2: The AI do have a chain on command, however they will not panic per se. In the event that a Team leader is taken out, he will no longer be able to relay orders to his squad, exempli gratia assigning targets, giving orders to fall back, or position his squadmates (all this will be improved in the upcoming Marksmen DLC, so expect a big AI overhaul). When a Team leader dies, a squad mate of his may eventually report a man down, in which case the second-in-command will automatically step up and take his place. The time it takes to report the Team leader as confirmed killed in action depends on if he blatantly took a rocket to his stomach right before the eyes of his squad, or if he was silently neutralized by a recon squad. Disrupting the chain of command of a squad, depending on what pace it is done at, can greatly disorient the enemy, and if enough holes are put in the infrastructure of their chain of command, the AI will eventually start to flee.
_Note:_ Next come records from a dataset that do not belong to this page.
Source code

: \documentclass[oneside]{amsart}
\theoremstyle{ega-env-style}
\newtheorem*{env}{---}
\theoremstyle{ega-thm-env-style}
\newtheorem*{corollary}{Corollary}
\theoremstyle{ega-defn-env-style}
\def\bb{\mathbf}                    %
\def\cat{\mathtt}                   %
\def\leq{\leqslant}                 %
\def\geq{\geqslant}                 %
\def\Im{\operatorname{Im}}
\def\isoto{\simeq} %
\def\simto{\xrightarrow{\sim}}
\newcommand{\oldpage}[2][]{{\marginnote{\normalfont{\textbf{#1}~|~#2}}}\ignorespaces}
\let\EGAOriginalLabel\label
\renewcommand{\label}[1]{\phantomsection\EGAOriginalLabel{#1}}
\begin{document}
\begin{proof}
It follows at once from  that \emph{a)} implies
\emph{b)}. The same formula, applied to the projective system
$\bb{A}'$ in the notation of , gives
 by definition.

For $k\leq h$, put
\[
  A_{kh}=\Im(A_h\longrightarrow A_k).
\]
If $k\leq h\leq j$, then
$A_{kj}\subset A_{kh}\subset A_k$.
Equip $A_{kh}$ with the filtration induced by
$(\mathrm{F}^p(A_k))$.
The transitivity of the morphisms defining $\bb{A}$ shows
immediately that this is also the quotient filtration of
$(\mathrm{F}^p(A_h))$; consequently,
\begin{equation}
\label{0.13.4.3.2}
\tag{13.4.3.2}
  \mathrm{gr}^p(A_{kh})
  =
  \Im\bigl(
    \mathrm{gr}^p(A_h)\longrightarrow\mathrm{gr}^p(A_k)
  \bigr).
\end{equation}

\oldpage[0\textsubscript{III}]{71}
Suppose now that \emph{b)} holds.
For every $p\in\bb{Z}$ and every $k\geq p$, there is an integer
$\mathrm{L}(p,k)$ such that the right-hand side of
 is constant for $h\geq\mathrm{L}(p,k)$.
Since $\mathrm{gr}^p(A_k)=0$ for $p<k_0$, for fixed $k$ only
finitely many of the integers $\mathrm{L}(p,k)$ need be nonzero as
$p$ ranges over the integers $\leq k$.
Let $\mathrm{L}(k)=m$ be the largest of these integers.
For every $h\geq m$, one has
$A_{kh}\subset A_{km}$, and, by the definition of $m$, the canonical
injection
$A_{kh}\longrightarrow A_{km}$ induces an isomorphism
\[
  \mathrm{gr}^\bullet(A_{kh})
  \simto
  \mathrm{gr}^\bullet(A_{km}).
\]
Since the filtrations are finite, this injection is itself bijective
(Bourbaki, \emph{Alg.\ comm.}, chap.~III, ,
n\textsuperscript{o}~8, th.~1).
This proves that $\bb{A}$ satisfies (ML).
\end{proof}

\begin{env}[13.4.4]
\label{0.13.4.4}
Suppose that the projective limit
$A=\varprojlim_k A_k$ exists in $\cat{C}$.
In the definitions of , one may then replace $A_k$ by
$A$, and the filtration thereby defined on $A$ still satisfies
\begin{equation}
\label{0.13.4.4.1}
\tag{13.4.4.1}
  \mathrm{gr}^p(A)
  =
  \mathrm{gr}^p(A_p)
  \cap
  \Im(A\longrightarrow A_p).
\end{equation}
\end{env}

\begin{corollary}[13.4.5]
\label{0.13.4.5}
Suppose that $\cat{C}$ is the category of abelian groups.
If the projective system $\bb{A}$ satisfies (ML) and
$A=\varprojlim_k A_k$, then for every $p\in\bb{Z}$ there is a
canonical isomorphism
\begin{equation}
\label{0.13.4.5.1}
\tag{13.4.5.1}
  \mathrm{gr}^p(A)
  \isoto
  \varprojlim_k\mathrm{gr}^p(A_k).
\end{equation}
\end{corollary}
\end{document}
3: That is your opinion, but since the ammo man is out of the picture, I personally believe the UAV Op should fill his role as security. I'm glad you have your own point of view, though. :)


4: Indeed he does. I should have been clearer on this. Then again, at the time I posted I was focused on task delegation, and how to make this work with the server unit setup for the FSG unit, being how the Team leader is actually supposed to operate the mortar and et cetera, which is not possible due to it being locked for all classes apart from the Mk6 Gunner.


5: No... >_> Personally I don't even know why they would be allowed in service if they're lazed. D:


6: I believe one kilometer to be a safe distance to avoid potential enemies. The lock-on range of a mobile AA vehicle in ArmA 3 is near 2.5 kilometres. If you feel confident in landing close enough to the AO for the hostiles to smell your breath, so to say, then of course you are welcome to do this. One kilometer is merely my recommendation. :)


7: That is your opinion. While I personally prefer the Advanced model, I was only sneaking in a few jokes. If you feel more comfortable using the simple model, you are by all means allowed to do this, as it is optional. However, I take my hat off to everyone using the Advanced model, regardless of their skill with it. As for landing time, this depends on the size of the helicopter, the pilot's experience and obstructions in the LZ. Generally, having used RotorLib ever since it was released, I only take a long time landing when I have to land on roads inside of cities, or in forested areas.


8: I should probably have been clearer here as well, but when it comes to landing, you can't just fly to the marked LZ without regards to terrain and other important factors. Yes, the LZ might be hot, and as such it is important to not spend too much time loitering around the area. I generally advocate against the use of auto-hover because of how it slows the helicopter down so much, and I fully agree with what you're saying about slowing down at a low altitude when closing in on an LZ. However when inserting, a pilot needs to quickly deem the LZ safe for landing or not, then decide to either proceed or abort.


I hope I've cleared up a few things here, and I'm hoping to see you on AW sometime.